When students have more than one strong interest, they may find it rewarding to complete more than just one major. Provided you can finish all degree requirements without exceeding 200 units, you can pursue a double major or minor.
To graduate with a double major, you must fulfill all of the requirements for both majors.
- There is no limitation on overlapping courses in the preparation for the two majors, but no more than eight units can be applied simultaneously to both upper-division majors.
- If both majors lead to the same degree objective (B.A., B.S., B.F.A., B.M.) and come from the same college, you earn one degree. However, if the two majors come from different colleges, or if they lead to different degree objectives, you will earn two degrees.
A double major usually makes good sense for students who have a genuine passion for both subjects, because they are taking courses for the two majors that they would choose spontaneously. However, because of the requirement to complete all degree requirements and graduate without exceeding 200 units, students pursuing a double major typically have very few totally free elective courses, and some major combinations are not possible.
If you are thinking about a double, you should discuss your choice with the departmental undergraduate advisor for each major to ensure you understand what is expected. You should also consult an academic advisor in the College of Letters and Science for assistance in evaluating this option and developing a plan.

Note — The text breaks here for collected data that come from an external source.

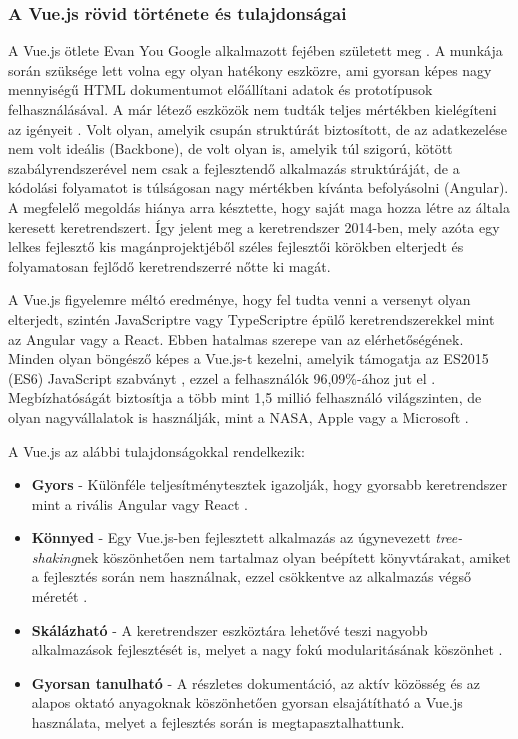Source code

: \documentclass[12pt]{article}
\begin{document}
\subsubsection{A Vue.js rövid története és tulajdonságai}

A Vue.js ötlete Evan You Google alkalmazott fejében született meg \cite{VUE_BOOK}. A munkája során szüksége lett volna egy olyan hatékony eszközre, ami gyorsan képes nagy mennyiségű HTML dokumentumot előállítani adatok és prototípusok felhasználásával. A már létező eszközök nem tudták teljes mértékben kielégíteni az igényeit \cite{VUE_BOOK}. Volt olyan, amelyik csupán struktúrát biztosított, de az adatkezelése nem volt ideális (Backbone), de volt olyan is, amelyik túl szigorú, kötött szabályrendszerével nem csak a fejlesztendő alkalmazás struktúráját, de a kódolási folyamatot is túlságosan nagy mértékben kívánta befolyásolni (Angular). A megfelelő megoldás hiánya arra késztette, hogy saját maga hozza létre az általa keresett keretrendszert. Így jelent meg a keretrendszer 2014-ben, mely azóta egy lelkes fejlesztő kis magánprojektjéből széles fejlesztői körökben elterjedt és folyamatosan fejlődő keretrendszerré nőtte ki magát.

A Vue.js figyelemre méltó eredménye, hogy fel tudta venni a versenyt olyan elterjedt, szintén JavaScriptre vagy TypeScriptre épülő keretrendszerekkel mint az Angular vagy a React. Ebben hatalmas szerepe van az elérhetőségének. Minden olyan böngésző képes a Vue.js-t kezelni, amelyik támogatja az ES2015 (ES6) JavaScript szabványt \cite{VUE_SUPP}, ezzel a felhasználók 96,09\%-ához jut el \cite{ES2015_USAGE}. Megbízhatóságát biztosítja a több mint 1,5 millió felhasználó világszinten, de olyan nagyvállalatok is használják, mint a NASA, Apple vagy a Microsoft \cite{VUE_COMPANIES}.

A Vue.js az alábbi tulajdonságokkal rendelkezik:
\begin{itemize}
	\item[]\textbf{Gyors}
	- Különféle teljesítménytesztek igazolják, hogy gyorsabb keretrendszer mint a rivális Angular vagy React \cite{FRAMEWORK_PERF}.
	\item[]\textbf{Könnyed}
	- Egy Vue.js-ben fejlesztett alkalmazás az úgynevezett \textit{tree-shaking}nek köszönhetően nem tartalmaz olyan beépített könyvtárakat, amiket a fejlesztés során nem használnak, ezzel csökkentve az alkalmazás végső méretét \cite{VUE_LW}.
	\item[]\textbf{Skálázható}
	- A keretrendszer eszköztára lehetővé teszi nagyobb alkalmazások fejlesztését is, melyet a nagy fokú modularitásának köszönhet \cite{VUE_SCALE}.
	\item[]\textbf{Gyorsan tanulható}
	- A részletes dokumentáció, az aktív közösség és az alapos oktató anyagoknak köszönhetően gyorsan elsajátítható a Vue.js használata, melyet a fejlesztés során is megtapasztalhattunk.
\end{itemize}
\end{document}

Once you are sure that a double major is right for you, you will need to complete a Change of Major petition and a Memo of Understanding, available in the college advising office, 1117 Cheadle Hall. Click here to view these forms.
Whereas completion of a major is a graduation requirement, a minor is not required. Still, many students like to pursue a minor because of a keen interest in a secondary topic or because it helps them to focus their elective upper-division units (most majors require about 40 upper-division units, but you need 60 upper-division units to graduate). Through a minor you can explore an area that's very different from your major or one that is somewhat similar.
If you want to pursue a minor, you must speak to the departmental undergraduate advisor. As there is no formal process to declare a minor, the departmental advisor needs to know of your interest in order to set up a file for you and notify the Registrar that you have completed the minor when you are ready to graduate. Note that no more than four units can apply simultaneously to both your upper-division major and your upper-division minor.